Benefits for Participating Campuses
This initiative offers a number of significant opportunities for campuses and individuals including:
Opportunities for Faculty, Staff, and Students:
- To become involved in an innovative national civic engagement project
- To collaborate with individuals on other campuses
- To create opportunities for presentations and publications
- To engage students in community-engaged research and civic action about civic health
Opportunities for Campuses:
- To gain national visibility as part of a research effort that reflects our roles as Stewards of Place
- Opportunity to measure actual student voter turnout for 2008, 2010 and 2012 elections via partnership with CIRCLE
- Opportunity to partner with NCoC on producing state and city-level Civic Health Index reports
- Opportunity to track campus civic work using Lyon Software’s Community Benefit Inventory for Social Accountability for duration of this project
- To develop relationships with other civic leaders and key stakeholders in the community focused around a civic health agenda
How much will it cost to participate?
There is no fee for participation in the project; overall costs should be minimal. There is no external funding for this project but we will try to keep any costs as low as possible. Some fundraising may be required for participation in specific research initiatives, such as partnership on a statewide Civic Health Index report. The only fixed expenses will be to send a representative to the national American Democracy Project meeting for the next three years — in San Antonio in June 2012, in Denver in June 2013, and in Louisville in June 2014 – where each campus will be expected to participate in a pre-conference workshop, as well as make a presentation about the project outcomes during the conference.
How do we apply?
Institutions interested in this project do not have to be participants in the American Democracy Project; the only requirement is that they are AASCU-member institutions or members of The Democracy Commitment. To apply, the chief academic officer (CAO) should send an email to Jennifer Domagal-Goldman, the ADP National Manager at AASCU (email@example.com), with a brief statement about why your institution is interested in this initiative.
The deadline for applications is May 25, 2012. Campuses will be notified of their selection on a rolling basis, and by no later than June 1, 2012. To apply to be one of the institutions participating in this initiative, please include the following information in your email, along with a statement about why your institution is interested in this initiative.
Name of Institution: ________________________________________________________
We would like to apply to be participants in the Campus Civic Health Initiative.

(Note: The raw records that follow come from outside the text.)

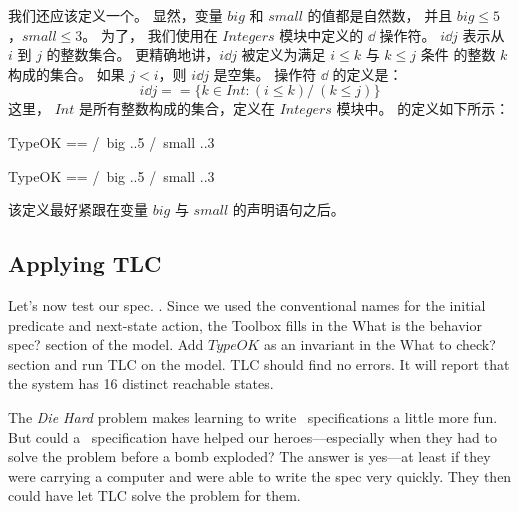 \begin{ch}
  我们还应该定义一个\tlatypeinvariant{}。
  显然，变量 $big$ 和 $small$ 的值都是自然数，
  并且 $big \leq 5$，$small \leq 3$。
  为了，
  我们使用在 $Integers$ 模块中定义的%
  $\dd$ 操作符。
  $i\dd j$ 表示从 $i$ 到 $j$ 的整数集合。
  更精确地讲，$i\dd j$ 被定义为满足 $i\leq k$ 与 $k\leq j$ 条件
  的整数 $k$ 构成的集合。
  如果 $j < i$，则 $i\dd j$ 是空集。
  操作符 $\dd$ 的定义是：
  \[ i \dd j == \{k \in Int : (i \leq k) /\ (k \leq j)\}
  \]
  这里， 
  $Int$ 是所有整数构成的集合，定义在 $Integers$ 模块中。
  \tlatypeinvariant{}的定义如下所示：
   \medskip
  \begin{twocols}
  \begin{notla}
  TypeOK == /\ big   ..5
            /\ small ..3 
  \end{notla}
  \begin{tlatex}
  \end{tlatex}
  \midcol
  \begin{verbatim*}
  TypeOK == /\ big   ..5
            /\ small ..3 
  \end{verbatim*}
  \end{twocols}
   \medskip
  该定义最好紧跟在变量 $big$ 与 $small$ 的声明语句之后。
\end{ch}
\subsection{Applying TLC}


Let's now test our spec.  .  Since we used the conventional names for the initial
predicate and next-state action, the Toolbox fills in the
\textsf{What is the behavior spec?} section of the model.  Add 
$TypeOK$ as an invariant in the \textsf{What to check?} section
and run TLC on the model.  TLC should find no errors.  It will 
report that the system has 16 distinct reachable states.

The \emph{Die Hard} problem makes learning to write \tlaplus\
specifications a little more fun.  But could a \tlaplus\ specification
have helped our heroes---especially when they had to solve the problem
before a bomb exploded?  The answer is yes---at least if they were
carrying a computer and were able to write the spec very quickly.
They then could have let TLC solve the problem for them.

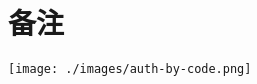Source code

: \documentclass[12pt, a4paper, roman]{moderncv}
\begin{document}
\section{备注}
\texttt{[image: ./images/auth-by-code.png]}




% 

\end{document}
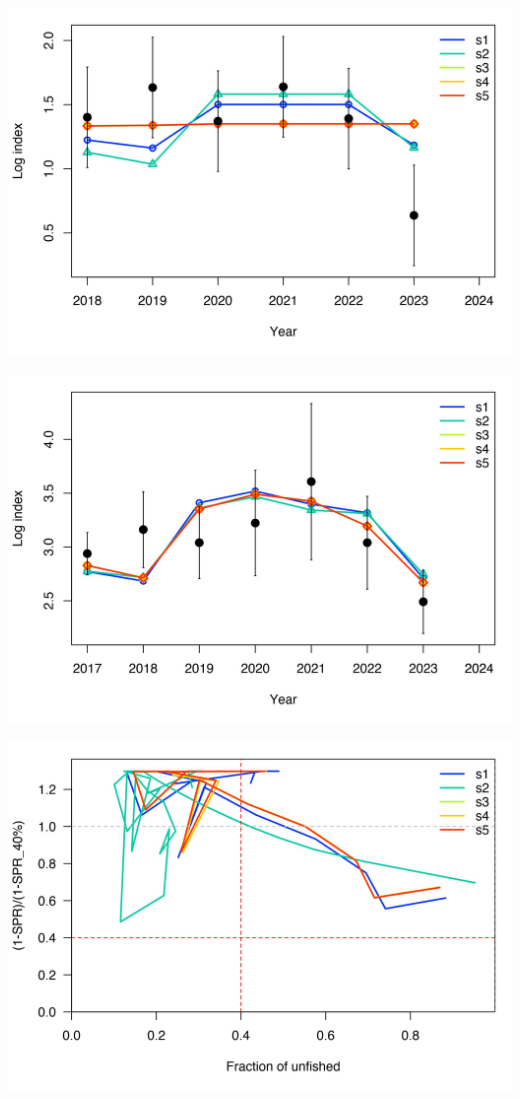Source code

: \documentclass[
]{article}
\begin{document}
\begin{center}\includegraphics{Dtrunculus_SS3_2024_files/figure-latex/unnamed-chunk-17-14} \end{center}

\begin{center}\includegraphics{Dtrunculus_SS3_2024_files/figure-latex/unnamed-chunk-17-15} \end{center}

\begin{center}\includegraphics{Dtrunculus_SS3_2024_files/figure-latex/unnamed-chunk-17-16} \end{center}
\end{document}
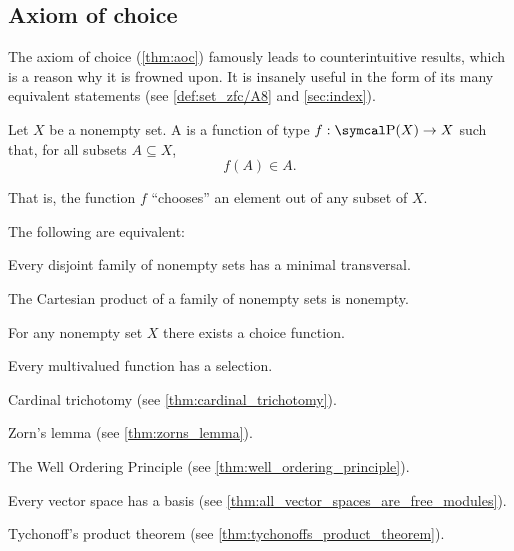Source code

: \subsection{Axiom of choice}\label{subsec:axiom_of_choice}

\begin{remark}\label{remark:aoc}
  The axiom of choice (\cref{thm:aoc}) famously leads to counterintuitive results, which is a reason why it is frowned upon. It is insanely useful in the form of its many equivalent statements (see \cref{def:set_zfc/A8} and \cref{sec:index}).
\end{remark}

\begin{definition}\label{def:choice_function}
  Let \( X \) be a nonempty set. A  is a function of type \( f: \Power(X) \to X \) such that, for all subsets \( A \subseteq X \),
  \begin{equation*}
    f(A) \in A.
  \end{equation*}

  That is, the function \( f \) \enquote{chooses} an element out of any subset of \( X \).
\end{definition}

\begin{theorem}\label{thm:aoc}
  The following are equivalent:

  \begin{thmenum}
    \cite[theorem 6M(4)]{Enderton1977} Every disjoint family of nonempty sets has a minimal transversal.

    \cite[theorem 6M(2)]{Enderton1977} The Cartesian product of a family of nonempty sets is nonempty.

    \cite[theorem 6M(3)]{Enderton1977} For any nonempty set \( X \) there exists a choice function.

    \cite[theorem 6M(1)]{Enderton1977} Every multivalued function has a selection.

     Cardinal trichotomy (see \cref{thm:cardinal_trichotomy}).

     Zorn's lemma (see \cref{thm:zorns_lemma}).

     The Well Ordering Principle (see \cref{thm:well_ordering_principle}).

     Every vector space has a basis (see \cref{thm:all_vector_spaces_are_free_modules}).

     Tychonoff's product theorem (see \cref{thm:tychonoffs_product_theorem}).
  \end{thmenum}
\end{theorem}
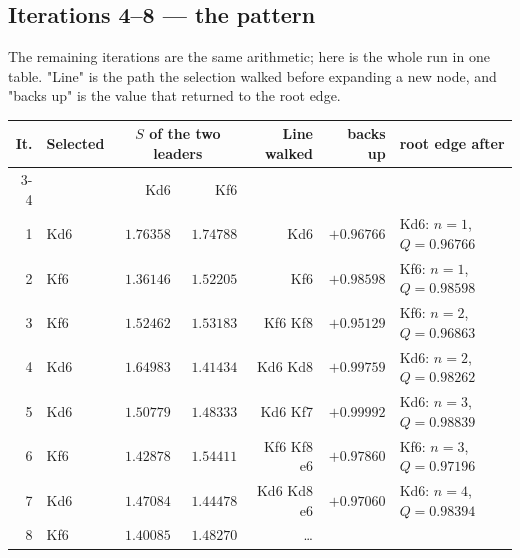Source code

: \subsection*{Iterations 4--8 --- the pattern}

The remaining iterations are the same arithmetic; here is the whole run in one table.
"Line" is the path the selection walked before expanding a new node, and "backs up" is the
value that returned to the root edge.

\begin{center}\small
\begin{tabular}{@{}rlrrrrl@{}}
\toprule
It. & Selected & \multicolumn{2}{c}{$S$ of the two leaders} & Line walked & backs up & root edge after \\
\cmidrule(lr){3-4}
 &  & Kd6 & Kf6 & & & \\
\midrule
1 & Kd6 & $1.76358$ & $1.74788$ & Kd6            & $+0.96766$ & Kd6: $n{=}1$, $Q{=}0.96766$ \\
2 & Kf6 & $1.36146$ & $1.52205$ & Kf6            & $+0.98598$ & Kf6: $n{=}1$, $Q{=}0.98598$ \\
3 & Kf6 & $1.52462$ & $1.53183$ & Kf6 Kf8        & $+0.95129$ & Kf6: $n{=}2$, $Q{=}0.96863$ \\
4 & Kd6 & $1.64983$ & $1.41434$ & Kd6 Kd8        & $+0.99759$ & Kd6: $n{=}2$, $Q{=}0.98262$ \\
5 & Kd6 & $1.50779$ & $1.48333$ & Kd6 Kf7        & $+0.99992$ & Kd6: $n{=}3$, $Q{=}0.98839$ \\
6 & Kf6 & $1.42878$ & $1.54411$ & Kf6 Kf8 e6     & $+0.97860$ & Kf6: $n{=}3$, $Q{=}0.97196$ \\
7 & Kd6 & $1.47084$ & $1.44478$ & Kd6 Kd8 e6     & $+0.97060$ & Kd6: $n{=}4$, $Q{=}0.98394$ \\
8 & Kf6 & $1.40085$ & $1.48270$ & \ldots         & & \\
\bottomrule
\end{tabular}
\end{center}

Name of the Chief Academic Officer: ____________________________________________________________
Signature, Chief Academic Officer: ______________________________________________ Date: ___________
Campus Civic Health Initiative Campus Coordinator: ________________________________________________
(Please appoint a point person for this project on your campus.)
Please send to:
Jen Domagal-Goldman, ADP National Manager, AASCU, 1307 New York Avenue NW, Washington, DC 20005; fax to (202) 296-5819; or email firstname.lastname@example.org. You can reach Jen by phone at (202) 478-7833.
Organizations Involved in This Project
American Association of State Colleges and Universities (AASCU) | www.aascu.org/programs/ADP
The American Association of State Colleges and Universities (AASCU) is a nonprofit consortium of over 400 public colleges and universities, representing 3.7 million students, throughout the United States. AASCU institutions pride themselves on being “Stewards of Place,” committed to strengthening the role of state colleges and universities through support of their teaching-learning, research and service missions. In 2003, AASCU, in partnership with The New York Times, created the American Democracy Project (ADP), a civic engagement initiative now involving more than 240 AASCU institutions. The American Democracy Project and participating institutions are committed to preparing the next generation of informed, engaged citizens for our democracy.
National Conference on Citizenship (NCoC) | www.ncoc.net
At the National Conference on Citizenship (NCoC), we believe everyone has the power to make a difference in how their community and country thrive. NCoC is a dynamic, non-partisan nonprofit working at the forefront of our nation’s civic life. We continuously explore what shapes today’s citizenry, define the evolving role of the individual in our democracy, and uncover ways to motivate greater participation. Through our events, research, and reports, NCoC expands our nation’s contemporary understanding of what it means to be a citizen. We seek new ideas and approaches for creating greater civic health and vitality throughout the United States. NCoC was chartered by Congress in 1953 to harness the patriotic energy and national civic involvement surrounding World War II, and we’ve been invigorated by this charge ever since. In 2009, Congress recognized the importance of our role once again and expanded our Civic Health Assessment to become the nation’s largest and most definitive measure of civic engagement. Today, we continue to discover and share best practices in civic engagement.
The Democracy Commitment | TheDemocracyCommitment.org
The Democracy Commitment (TDC) is a national initiative providing a platform for the development and expansion of community college programs, projects and curricula aiming at engaging students in civic learning and democratic practice across the country. The goal of TDC is that every graduate of an American community college shall have had an education in democracy. This includes all of our students, whether they aim to transfer to university, achieve an associate degree or obtain a certificate. Through national initiatives and partnerships TDC membership institutions will enhance the democratic engagement on their campuses, in their communities and local governments.
CIRCLE | www.civicyouth.org/
CIRCLE (The Center for Information and Research on Civic Learning and Engagement) conducts research on civic education in schools, colleges, and community settings and on young Americans’ voting and political participation, service, activism, media use, and other forms of civic engagement. It is based at the Jonathan M. Tisch College of Citizenship and Public Service at Tufts University.
Lyon Software | www.lyonsoftware.com/products/education.php
Lyon’s Community Benefit Inventory for Social Accountability (CBISA™) is a comprehensive way for colleges and universities to measure their impact on the communities they serve and to institutionalize community engagement and service learning. CBISA streamlines reporting to a variety of stakeholders including the President’s Honor Roll and Carnegie Community Engagement Classification.